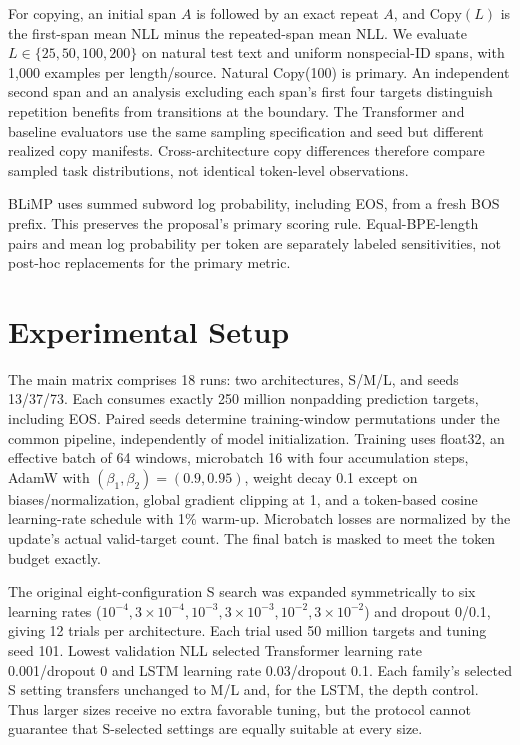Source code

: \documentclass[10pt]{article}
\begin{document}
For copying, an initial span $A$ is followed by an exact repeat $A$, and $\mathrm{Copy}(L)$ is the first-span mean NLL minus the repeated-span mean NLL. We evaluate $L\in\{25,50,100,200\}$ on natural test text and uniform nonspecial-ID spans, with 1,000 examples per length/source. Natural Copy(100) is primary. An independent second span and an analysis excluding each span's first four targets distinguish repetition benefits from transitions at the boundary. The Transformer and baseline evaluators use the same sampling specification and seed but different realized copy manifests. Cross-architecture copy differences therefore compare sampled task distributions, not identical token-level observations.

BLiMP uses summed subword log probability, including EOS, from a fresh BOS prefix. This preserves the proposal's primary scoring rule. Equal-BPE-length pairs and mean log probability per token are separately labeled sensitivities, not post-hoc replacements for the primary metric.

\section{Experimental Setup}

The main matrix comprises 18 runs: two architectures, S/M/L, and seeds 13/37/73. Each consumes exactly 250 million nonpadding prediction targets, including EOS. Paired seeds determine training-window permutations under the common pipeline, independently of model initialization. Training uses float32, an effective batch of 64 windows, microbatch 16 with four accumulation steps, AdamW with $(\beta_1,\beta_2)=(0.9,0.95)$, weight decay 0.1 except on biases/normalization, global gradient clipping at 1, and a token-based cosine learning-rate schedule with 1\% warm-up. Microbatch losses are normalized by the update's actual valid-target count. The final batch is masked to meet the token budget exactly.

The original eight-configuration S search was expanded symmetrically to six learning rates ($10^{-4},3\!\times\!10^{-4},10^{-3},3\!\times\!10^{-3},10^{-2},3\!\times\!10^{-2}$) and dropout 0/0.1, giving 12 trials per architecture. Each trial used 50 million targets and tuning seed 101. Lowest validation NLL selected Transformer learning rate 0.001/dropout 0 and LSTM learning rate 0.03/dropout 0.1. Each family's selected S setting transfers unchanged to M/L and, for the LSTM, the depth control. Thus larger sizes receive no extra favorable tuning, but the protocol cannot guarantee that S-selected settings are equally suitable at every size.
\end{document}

━━━━━━

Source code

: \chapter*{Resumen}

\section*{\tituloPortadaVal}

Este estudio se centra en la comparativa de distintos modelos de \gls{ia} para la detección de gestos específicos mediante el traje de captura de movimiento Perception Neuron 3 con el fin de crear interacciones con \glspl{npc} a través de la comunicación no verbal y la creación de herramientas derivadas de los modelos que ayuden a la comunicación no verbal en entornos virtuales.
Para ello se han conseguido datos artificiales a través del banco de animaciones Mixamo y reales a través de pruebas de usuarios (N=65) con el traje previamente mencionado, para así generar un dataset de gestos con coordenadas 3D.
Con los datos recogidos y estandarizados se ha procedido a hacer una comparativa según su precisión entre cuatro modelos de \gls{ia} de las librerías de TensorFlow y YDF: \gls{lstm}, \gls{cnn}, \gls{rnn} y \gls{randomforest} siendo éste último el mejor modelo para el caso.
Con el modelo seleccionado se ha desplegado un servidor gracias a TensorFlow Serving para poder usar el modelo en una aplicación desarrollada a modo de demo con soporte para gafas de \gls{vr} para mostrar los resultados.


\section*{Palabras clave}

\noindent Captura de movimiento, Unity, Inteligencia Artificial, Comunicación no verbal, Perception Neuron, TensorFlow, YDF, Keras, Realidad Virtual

━━━━━━

Within the material above, copy exactly the lines from the line that holds "Para ello se" up to and including the line that holds "Con los datos".

Task output.
Para ello se han conseguido datos artificiales a través del banco de animaciones Mixamo y reales a través de pruebas de usuarios (N=65) con el traje previamente mencionado, para así generar un dataset de gestos con coordenadas 3D.
Con los datos recogidos y estandarizados se ha procedido a hacer una comparativa según su precisión entre cuatro modelos de \gls{ia} de las librerías de TensorFlow y YDF: \gls{lstm}, \gls{cnn}, \gls{rnn} y \gls{randomforest} siendo éste último el mejor modelo para el caso.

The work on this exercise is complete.